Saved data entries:
_ _ _ _ _
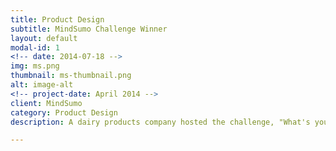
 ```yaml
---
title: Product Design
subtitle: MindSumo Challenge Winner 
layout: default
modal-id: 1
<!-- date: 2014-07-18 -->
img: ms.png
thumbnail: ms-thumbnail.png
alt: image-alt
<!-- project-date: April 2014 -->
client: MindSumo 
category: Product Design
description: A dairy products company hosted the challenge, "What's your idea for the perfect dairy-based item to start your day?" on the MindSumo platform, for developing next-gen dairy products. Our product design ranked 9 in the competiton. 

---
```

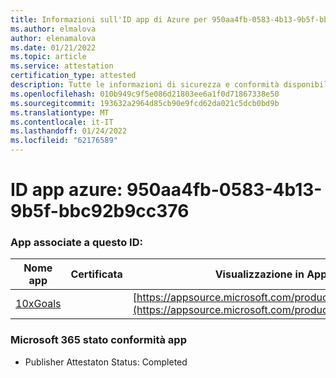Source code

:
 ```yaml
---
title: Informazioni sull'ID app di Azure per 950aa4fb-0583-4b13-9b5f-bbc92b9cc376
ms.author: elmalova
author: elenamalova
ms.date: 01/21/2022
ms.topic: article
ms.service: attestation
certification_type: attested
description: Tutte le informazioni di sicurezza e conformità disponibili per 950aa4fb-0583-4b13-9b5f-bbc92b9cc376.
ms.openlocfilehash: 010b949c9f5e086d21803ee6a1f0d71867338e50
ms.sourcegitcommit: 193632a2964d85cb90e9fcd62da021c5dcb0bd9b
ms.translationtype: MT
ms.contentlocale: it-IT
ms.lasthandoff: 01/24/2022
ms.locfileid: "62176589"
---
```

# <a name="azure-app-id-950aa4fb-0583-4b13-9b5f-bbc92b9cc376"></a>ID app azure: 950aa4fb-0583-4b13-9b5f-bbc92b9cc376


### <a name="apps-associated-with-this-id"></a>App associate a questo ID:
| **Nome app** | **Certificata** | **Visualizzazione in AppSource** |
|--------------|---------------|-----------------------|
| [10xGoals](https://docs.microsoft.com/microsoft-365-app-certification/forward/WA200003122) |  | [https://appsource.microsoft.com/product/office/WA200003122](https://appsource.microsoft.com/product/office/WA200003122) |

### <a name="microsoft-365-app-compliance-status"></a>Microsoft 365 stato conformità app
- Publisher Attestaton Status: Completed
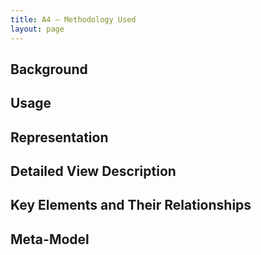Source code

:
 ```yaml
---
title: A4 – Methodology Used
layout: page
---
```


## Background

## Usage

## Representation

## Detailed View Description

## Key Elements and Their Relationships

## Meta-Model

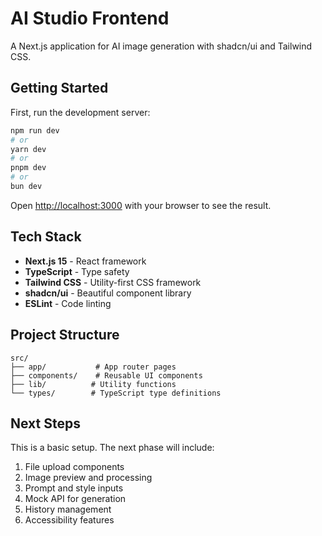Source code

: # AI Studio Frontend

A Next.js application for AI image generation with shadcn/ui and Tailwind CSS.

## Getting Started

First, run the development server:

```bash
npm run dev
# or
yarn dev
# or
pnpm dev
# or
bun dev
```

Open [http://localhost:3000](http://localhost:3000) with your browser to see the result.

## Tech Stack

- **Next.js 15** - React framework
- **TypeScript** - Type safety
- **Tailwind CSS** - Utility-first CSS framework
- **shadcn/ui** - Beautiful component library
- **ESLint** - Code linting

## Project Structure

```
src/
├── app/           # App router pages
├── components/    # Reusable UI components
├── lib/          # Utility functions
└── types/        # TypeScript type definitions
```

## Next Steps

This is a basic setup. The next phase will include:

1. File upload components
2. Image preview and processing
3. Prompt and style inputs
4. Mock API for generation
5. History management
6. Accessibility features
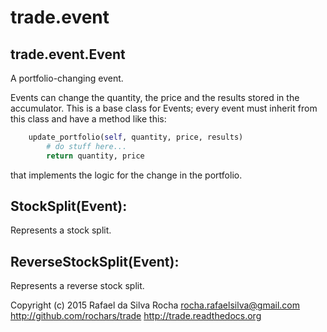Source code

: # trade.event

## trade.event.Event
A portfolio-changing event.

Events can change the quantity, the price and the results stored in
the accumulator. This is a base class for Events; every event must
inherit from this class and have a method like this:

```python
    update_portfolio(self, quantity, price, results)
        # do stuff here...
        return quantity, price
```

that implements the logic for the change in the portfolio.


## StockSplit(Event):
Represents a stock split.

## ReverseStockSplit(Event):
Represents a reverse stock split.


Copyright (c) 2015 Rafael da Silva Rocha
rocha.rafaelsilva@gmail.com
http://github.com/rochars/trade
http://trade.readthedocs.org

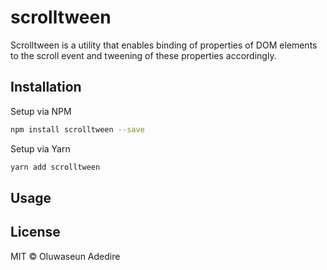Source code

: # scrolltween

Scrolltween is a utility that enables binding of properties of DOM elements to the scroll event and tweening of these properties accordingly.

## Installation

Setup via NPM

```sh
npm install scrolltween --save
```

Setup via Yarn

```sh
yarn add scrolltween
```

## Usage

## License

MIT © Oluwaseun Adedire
_ _ _ _ _
### Problem to solve
Could you output every record above exactly as written, leaving out the pictures?

### Exercise output
 ```yaml
---
title: Product Design
subtitle: MindSumo Challenge Winner 
layout: default
modal-id: 1
<!-- date: 2014-07-18 -->
img: ms.png
thumbnail: ms-thumbnail.png
alt: image-alt
<!-- project-date: April 2014 -->
client: MindSumo 
category: Product Design
description: A dairy products company hosted the challenge, "What's your idea for the perfect dairy-based item to start your day?" on the MindSumo platform, for developing next-gen dairy products. Our product design ranked 9 in the competiton. 

---
```

Source code

:
 ```yaml
---
title: Informazioni sull'ID app di Azure per 950aa4fb-0583-4b13-9b5f-bbc92b9cc376
ms.author: elmalova
author: elenamalova
ms.date: 01/21/2022
ms.topic: article
ms.service: attestation
certification_type: attested
description: Tutte le informazioni di sicurezza e conformità disponibili per 950aa4fb-0583-4b13-9b5f-bbc92b9cc376.
ms.openlocfilehash: 010b949c9f5e086d21803ee6a1f0d71867338e50
ms.sourcegitcommit: 193632a2964d85cb90e9fcd62da021c5dcb0bd9b
ms.translationtype: MT
ms.contentlocale: it-IT
ms.lasthandoff: 01/24/2022
ms.locfileid: "62176589"
---
```

# <a name="azure-app-id-950aa4fb-0583-4b13-9b5f-bbc92b9cc376"></a>ID app azure: 950aa4fb-0583-4b13-9b5f-bbc92b9cc376


### <a name="apps-associated-with-this-id"></a>App associate a questo ID:
| **Nome app** | **Certificata** | **Visualizzazione in AppSource** |
|--------------|---------------|-----------------------|
| [10xGoals](https://docs.microsoft.com/microsoft-365-app-certification/forward/WA200003122) |  | [https://appsource.microsoft.com/product/office/WA200003122](https://appsource.microsoft.com/product/office/WA200003122) |

### <a name="microsoft-365-app-compliance-status"></a>Microsoft 365 stato conformità app
- Publisher Attestaton Status: Completed
Source code

:
 ```yaml
---
title: A4 – Methodology Used
layout: page
---
```


## Background

## Usage

## Representation

## Detailed View Description

## Key Elements and Their Relationships

## Meta-Model

Source code

: # AI Studio Frontend

A Next.js application for AI image generation with shadcn/ui and Tailwind CSS.

## Getting Started

First, run the development server:

```bash
npm run dev
# or
yarn dev
# or
pnpm dev
# or
bun dev
```

Open [http://localhost:3000](http://localhost:3000) with your browser to see the result.

## Tech Stack

- **Next.js 15** - React framework
- **TypeScript** - Type safety
- **Tailwind CSS** - Utility-first CSS framework
- **shadcn/ui** - Beautiful component library
- **ESLint** - Code linting

## Project Structure

```
src/
├── app/           # App router pages
├── components/    # Reusable UI components
├── lib/          # Utility functions
└── types/        # TypeScript type definitions
```

## Next Steps

This is a basic setup. The next phase will include:

1. File upload components
2. Image preview and processing
3. Prompt and style inputs
4. Mock API for generation
5. History management
6. Accessibility features
Source code

: # trade.event

## trade.event.Event
A portfolio-changing event.

Events can change the quantity, the price and the results stored in
the accumulator. This is a base class for Events; every event must
inherit from this class and have a method like this:

```python
    update_portfolio(self, quantity, price, results)
        # do stuff here...
        return quantity, price
```

that implements the logic for the change in the portfolio.


## StockSplit(Event):
Represents a stock split.

## ReverseStockSplit(Event):
Represents a reverse stock split.


Copyright (c) 2015 Rafael da Silva Rocha
rocha.rafaelsilva@gmail.com
http://github.com/rochars/trade
http://trade.readthedocs.org

Source code

: # scrolltween

Scrolltween is a utility that enables binding of properties of DOM elements to the scroll event and tweening of these properties accordingly.

## Installation

Setup via NPM

```sh
npm install scrolltween --save
```

Setup via Yarn

```sh
yarn add scrolltween
```

## Usage

## License

MIT © Oluwaseun Adedire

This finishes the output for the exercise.